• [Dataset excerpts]
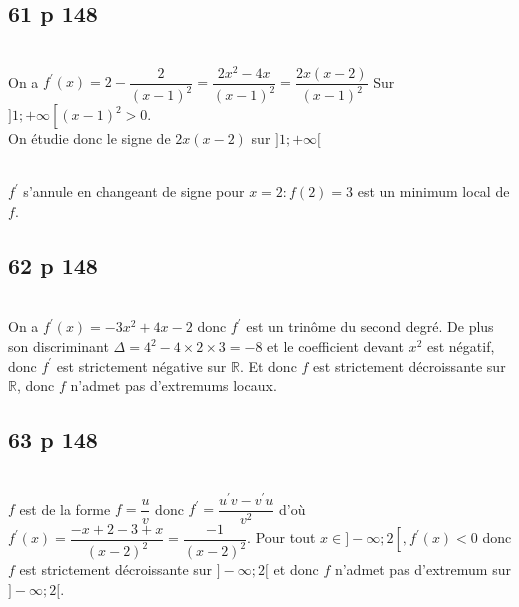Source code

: \documentclass[12pt,a4paper]{book}
\begin{document}
\subsection*{61 p 148}
\grasInMet{$f(x)=2 x-3+\frac{2}{x-1}$ sur $] 1 ;+\infty[$}\\
On a $f^{\prime}(x)=2-\dfrac{2}{(x-1)^{2}}=\dfrac{2 x^{2}-4 x}{(x-1)^{2}}=\dfrac{2 x(x-2)}{(x-1)^{2}}$
Sur $] 1 ;+\infty\left[(x-1)^{2}>0\right.$. \\
On étudie donc le signe de $2 x(x-2)$ sur $] 1 ;+\infty[$\\
    \\
    $f^{\prime}$ s'annule en changeant de signe pour $x=2: f(2)=3$ est un minimum local de $f$.


\subsection*{62 p 148}
\\
On a $f^{\prime}(x)=-3 x^{2}+4 x-2$ donc $f^{\prime}$ est un trinôme du second degré. De plus son discriminant $\Delta=4^{2}-4 \times 2 \times 3=-8$ et le coefficient devant $x^{2}$ est négatif, donc $f^{\prime}$ est strictement négative sur $\mathbb{R}$. Et donc $f$ est strictement décroissante sur $\mathbb{R}$, donc $f$ n'admet pas d'extremums locaux.

\subsection*{63 p 148}
\grasInMet{$f(x)=\dfrac{3-x}{x-2} \text { sur }]-\infty ; 2[$}\\
$f$ est de la forme $f=\dfrac{u}{v}$ donc $f^{\prime}=\dfrac{u^{\prime} v-v^{\prime} u}{v^{2}}$ d'où $f^{\prime}(x)=\dfrac{-x+2-3+x}{(x-2)^{2}}=\dfrac{-1}{(x-2)^{2}}$.
Pour tout $x \in]-\infty ; 2\left[, f^{\prime}(x)<0\right.$ donc $f$ est strictement décroissante sur $]-\infty ; 2[$ et donc $f$ n'admet pas d'extremum sur $]-\infty ; 2[$.
\end{document}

• [What is needed]
Look through the data above. Copy every line with the string "left" in it.

• [Result of this exercise]
Sur $] 1 ;+\infty\left[(x-1)^{2}>0\right.$. \\
Pour tout $x \in]-\infty ; 2\left[, f^{\prime}(x)<0\right.$ donc $f$ est strictement décroissante sur $]-\infty ; 2[$ et donc $f$ n'admet pas d'extremum sur $]-\infty ; 2[$.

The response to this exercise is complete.